== Information supplied

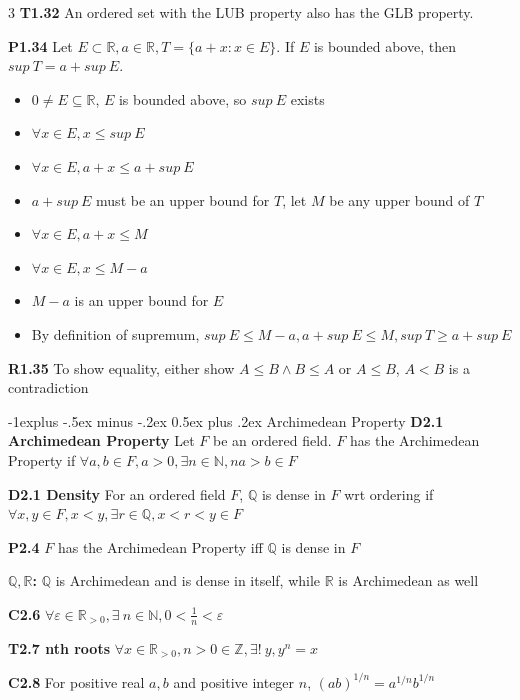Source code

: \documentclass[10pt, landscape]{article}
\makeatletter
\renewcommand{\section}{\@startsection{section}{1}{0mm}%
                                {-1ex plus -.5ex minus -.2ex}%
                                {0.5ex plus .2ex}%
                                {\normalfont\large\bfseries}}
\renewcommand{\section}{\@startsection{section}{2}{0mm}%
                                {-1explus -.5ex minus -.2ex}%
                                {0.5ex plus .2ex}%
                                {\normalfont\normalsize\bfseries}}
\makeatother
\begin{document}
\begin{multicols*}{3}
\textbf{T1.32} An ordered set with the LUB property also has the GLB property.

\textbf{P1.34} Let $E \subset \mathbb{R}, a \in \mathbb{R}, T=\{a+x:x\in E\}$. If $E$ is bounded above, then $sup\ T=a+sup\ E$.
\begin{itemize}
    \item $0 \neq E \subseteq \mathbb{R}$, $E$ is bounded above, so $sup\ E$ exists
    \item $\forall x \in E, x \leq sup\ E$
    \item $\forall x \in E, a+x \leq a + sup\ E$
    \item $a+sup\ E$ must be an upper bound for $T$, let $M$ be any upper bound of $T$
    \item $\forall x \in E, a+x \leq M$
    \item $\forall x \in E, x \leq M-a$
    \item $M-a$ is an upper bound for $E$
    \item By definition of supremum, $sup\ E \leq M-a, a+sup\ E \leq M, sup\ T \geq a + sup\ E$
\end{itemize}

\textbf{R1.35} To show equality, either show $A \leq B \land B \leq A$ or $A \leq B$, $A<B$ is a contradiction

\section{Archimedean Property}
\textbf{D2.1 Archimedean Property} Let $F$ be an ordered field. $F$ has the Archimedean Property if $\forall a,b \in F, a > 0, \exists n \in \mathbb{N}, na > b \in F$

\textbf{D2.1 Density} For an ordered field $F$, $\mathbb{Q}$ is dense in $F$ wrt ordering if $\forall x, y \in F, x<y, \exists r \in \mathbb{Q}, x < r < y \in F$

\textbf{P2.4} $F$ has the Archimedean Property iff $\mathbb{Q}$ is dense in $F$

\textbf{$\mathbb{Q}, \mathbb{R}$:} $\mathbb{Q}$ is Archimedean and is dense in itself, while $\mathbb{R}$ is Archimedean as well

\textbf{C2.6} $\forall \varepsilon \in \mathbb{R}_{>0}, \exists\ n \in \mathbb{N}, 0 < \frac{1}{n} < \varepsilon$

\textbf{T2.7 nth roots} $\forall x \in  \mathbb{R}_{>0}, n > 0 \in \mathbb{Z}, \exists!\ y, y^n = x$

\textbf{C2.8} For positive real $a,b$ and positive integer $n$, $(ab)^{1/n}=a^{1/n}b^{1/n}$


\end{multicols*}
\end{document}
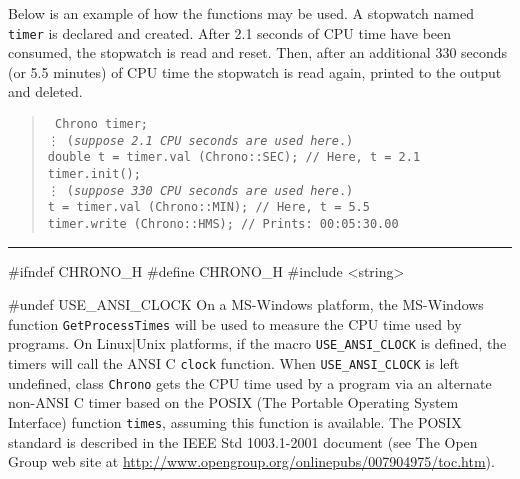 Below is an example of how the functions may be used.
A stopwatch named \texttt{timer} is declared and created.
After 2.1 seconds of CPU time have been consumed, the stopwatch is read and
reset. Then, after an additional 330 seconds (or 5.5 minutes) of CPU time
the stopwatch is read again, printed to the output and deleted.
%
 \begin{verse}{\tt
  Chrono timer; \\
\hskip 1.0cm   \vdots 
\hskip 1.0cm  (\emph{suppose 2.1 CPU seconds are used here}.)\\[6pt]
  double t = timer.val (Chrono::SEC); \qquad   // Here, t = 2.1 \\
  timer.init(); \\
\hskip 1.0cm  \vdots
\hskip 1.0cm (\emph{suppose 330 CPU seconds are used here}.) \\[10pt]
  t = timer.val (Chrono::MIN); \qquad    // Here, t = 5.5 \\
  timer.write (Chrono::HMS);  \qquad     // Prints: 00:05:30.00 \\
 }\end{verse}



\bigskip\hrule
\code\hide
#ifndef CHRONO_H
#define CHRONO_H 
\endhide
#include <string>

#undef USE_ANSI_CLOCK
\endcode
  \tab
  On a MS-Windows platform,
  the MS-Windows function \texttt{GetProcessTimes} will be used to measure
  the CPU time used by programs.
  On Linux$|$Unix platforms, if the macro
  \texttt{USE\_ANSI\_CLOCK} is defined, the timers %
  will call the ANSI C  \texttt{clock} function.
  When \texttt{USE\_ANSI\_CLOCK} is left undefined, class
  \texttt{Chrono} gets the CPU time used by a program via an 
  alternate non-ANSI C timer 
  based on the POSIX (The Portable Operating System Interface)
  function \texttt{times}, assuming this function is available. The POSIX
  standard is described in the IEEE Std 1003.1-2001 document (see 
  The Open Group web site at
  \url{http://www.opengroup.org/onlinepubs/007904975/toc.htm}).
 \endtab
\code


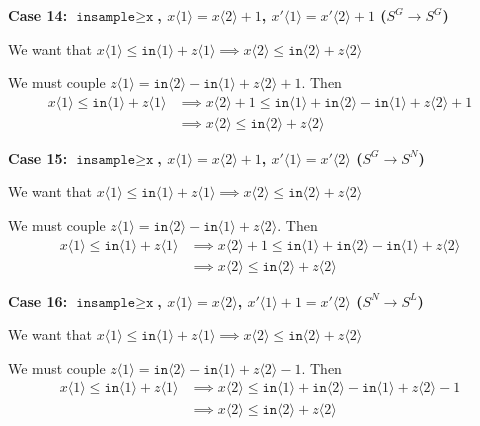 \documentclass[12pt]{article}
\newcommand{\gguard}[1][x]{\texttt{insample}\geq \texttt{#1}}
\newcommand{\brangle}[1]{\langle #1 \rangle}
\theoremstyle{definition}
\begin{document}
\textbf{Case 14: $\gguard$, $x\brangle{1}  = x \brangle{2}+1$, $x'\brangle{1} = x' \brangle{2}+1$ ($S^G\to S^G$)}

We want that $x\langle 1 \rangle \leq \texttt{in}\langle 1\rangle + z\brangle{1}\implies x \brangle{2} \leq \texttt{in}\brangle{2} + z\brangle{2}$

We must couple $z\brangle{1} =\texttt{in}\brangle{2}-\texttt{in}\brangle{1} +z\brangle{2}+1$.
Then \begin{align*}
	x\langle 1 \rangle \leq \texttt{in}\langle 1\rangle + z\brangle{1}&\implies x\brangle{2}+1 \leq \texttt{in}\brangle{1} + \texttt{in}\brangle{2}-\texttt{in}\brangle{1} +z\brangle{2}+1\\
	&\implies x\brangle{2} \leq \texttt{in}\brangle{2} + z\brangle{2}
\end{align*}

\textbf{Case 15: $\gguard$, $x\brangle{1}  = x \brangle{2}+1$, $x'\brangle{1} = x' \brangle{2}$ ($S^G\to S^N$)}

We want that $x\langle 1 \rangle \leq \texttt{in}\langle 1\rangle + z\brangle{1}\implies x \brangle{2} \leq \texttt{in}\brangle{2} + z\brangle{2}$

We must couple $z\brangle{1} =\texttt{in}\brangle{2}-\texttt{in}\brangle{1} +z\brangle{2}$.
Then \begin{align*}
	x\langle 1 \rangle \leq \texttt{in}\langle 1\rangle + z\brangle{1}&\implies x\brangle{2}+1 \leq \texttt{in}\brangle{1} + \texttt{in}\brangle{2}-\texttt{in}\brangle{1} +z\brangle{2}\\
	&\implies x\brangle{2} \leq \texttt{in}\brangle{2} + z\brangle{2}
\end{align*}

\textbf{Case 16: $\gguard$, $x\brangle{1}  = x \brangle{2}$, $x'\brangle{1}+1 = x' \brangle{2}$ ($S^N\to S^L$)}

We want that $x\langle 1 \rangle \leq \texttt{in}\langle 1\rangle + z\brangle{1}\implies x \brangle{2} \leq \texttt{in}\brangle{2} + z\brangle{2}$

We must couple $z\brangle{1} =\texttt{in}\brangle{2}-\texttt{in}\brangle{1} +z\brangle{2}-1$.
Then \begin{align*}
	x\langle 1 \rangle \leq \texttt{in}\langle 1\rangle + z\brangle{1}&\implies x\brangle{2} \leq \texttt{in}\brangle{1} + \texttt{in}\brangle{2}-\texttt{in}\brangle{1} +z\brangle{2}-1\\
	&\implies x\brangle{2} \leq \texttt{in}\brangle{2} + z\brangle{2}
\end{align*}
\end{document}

====
== Information supplied

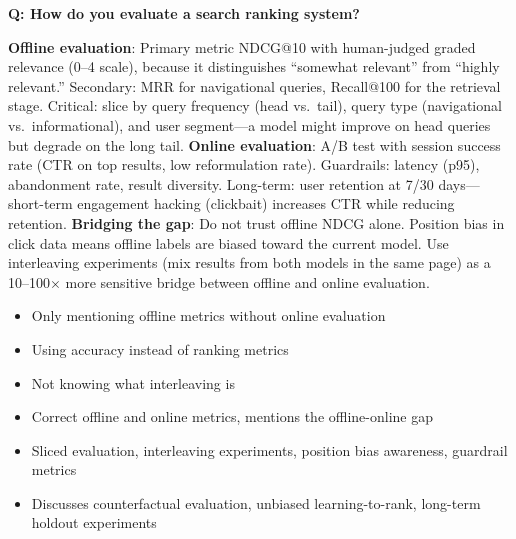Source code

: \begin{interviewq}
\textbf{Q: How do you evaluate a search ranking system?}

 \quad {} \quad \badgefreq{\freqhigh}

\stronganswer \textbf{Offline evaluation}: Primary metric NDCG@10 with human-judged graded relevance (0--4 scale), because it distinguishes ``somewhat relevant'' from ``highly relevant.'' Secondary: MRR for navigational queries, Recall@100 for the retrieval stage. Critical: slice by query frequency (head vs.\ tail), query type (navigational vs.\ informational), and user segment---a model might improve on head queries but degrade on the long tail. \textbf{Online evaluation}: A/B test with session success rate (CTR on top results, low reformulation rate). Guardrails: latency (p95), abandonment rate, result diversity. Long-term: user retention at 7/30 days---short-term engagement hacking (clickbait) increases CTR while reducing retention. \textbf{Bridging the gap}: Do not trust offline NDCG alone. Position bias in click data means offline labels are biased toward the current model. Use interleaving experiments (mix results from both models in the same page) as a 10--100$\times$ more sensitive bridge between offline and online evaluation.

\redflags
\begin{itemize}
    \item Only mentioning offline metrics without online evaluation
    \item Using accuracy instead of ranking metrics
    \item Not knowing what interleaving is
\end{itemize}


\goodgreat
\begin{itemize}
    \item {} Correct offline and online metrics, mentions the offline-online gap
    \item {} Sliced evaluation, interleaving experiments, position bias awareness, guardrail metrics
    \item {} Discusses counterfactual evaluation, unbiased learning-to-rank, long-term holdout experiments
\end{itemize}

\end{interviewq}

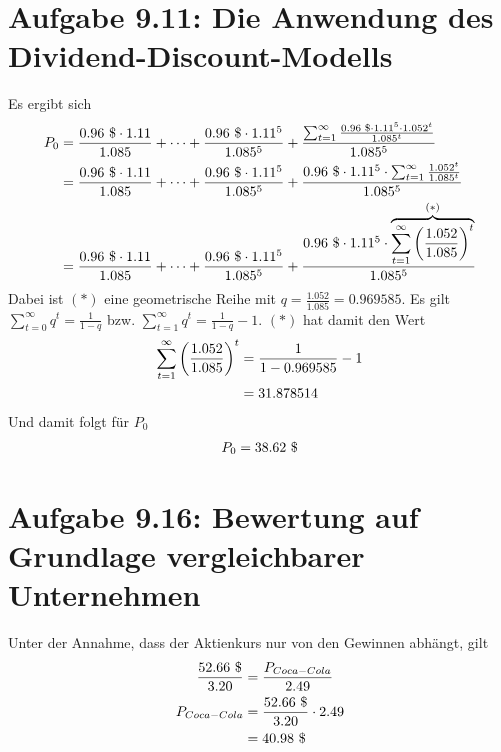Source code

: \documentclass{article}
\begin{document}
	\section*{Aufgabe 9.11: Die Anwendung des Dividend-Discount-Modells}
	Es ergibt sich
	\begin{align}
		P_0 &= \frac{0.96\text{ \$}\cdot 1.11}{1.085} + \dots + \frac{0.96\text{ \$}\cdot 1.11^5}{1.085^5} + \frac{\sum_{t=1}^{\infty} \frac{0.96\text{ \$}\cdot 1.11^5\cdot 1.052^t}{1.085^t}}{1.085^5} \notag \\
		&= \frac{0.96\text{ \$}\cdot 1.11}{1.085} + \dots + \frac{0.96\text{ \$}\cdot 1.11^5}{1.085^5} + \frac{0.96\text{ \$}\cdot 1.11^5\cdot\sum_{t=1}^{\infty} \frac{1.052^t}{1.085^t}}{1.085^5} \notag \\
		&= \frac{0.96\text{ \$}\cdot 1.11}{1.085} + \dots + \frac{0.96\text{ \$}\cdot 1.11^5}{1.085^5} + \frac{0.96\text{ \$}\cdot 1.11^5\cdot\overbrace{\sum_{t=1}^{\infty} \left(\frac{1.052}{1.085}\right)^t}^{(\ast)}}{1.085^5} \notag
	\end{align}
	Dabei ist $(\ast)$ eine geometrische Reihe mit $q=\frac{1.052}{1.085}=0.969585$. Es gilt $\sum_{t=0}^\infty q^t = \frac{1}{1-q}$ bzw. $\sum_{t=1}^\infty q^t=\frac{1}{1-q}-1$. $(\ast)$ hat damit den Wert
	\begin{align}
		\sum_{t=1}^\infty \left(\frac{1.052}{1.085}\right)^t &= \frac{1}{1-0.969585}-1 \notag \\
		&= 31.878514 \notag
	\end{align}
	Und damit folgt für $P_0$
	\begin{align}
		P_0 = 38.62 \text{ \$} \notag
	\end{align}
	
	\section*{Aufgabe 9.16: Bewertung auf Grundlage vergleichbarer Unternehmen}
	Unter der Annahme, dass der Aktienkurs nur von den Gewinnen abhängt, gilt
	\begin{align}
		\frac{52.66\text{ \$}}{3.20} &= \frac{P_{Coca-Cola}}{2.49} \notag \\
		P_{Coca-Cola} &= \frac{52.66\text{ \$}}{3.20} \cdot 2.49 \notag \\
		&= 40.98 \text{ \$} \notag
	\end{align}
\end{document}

====

• **What you are asked to do**:
Lines holding "startsection" are the ones to copy; find all of them in the listing.

• **Answer to this exercise**:
\renewcommand{\section}{\@startsection{section}{1}{0mm}%
\renewcommand{\section}{\@startsection{section}{2}{0mm}%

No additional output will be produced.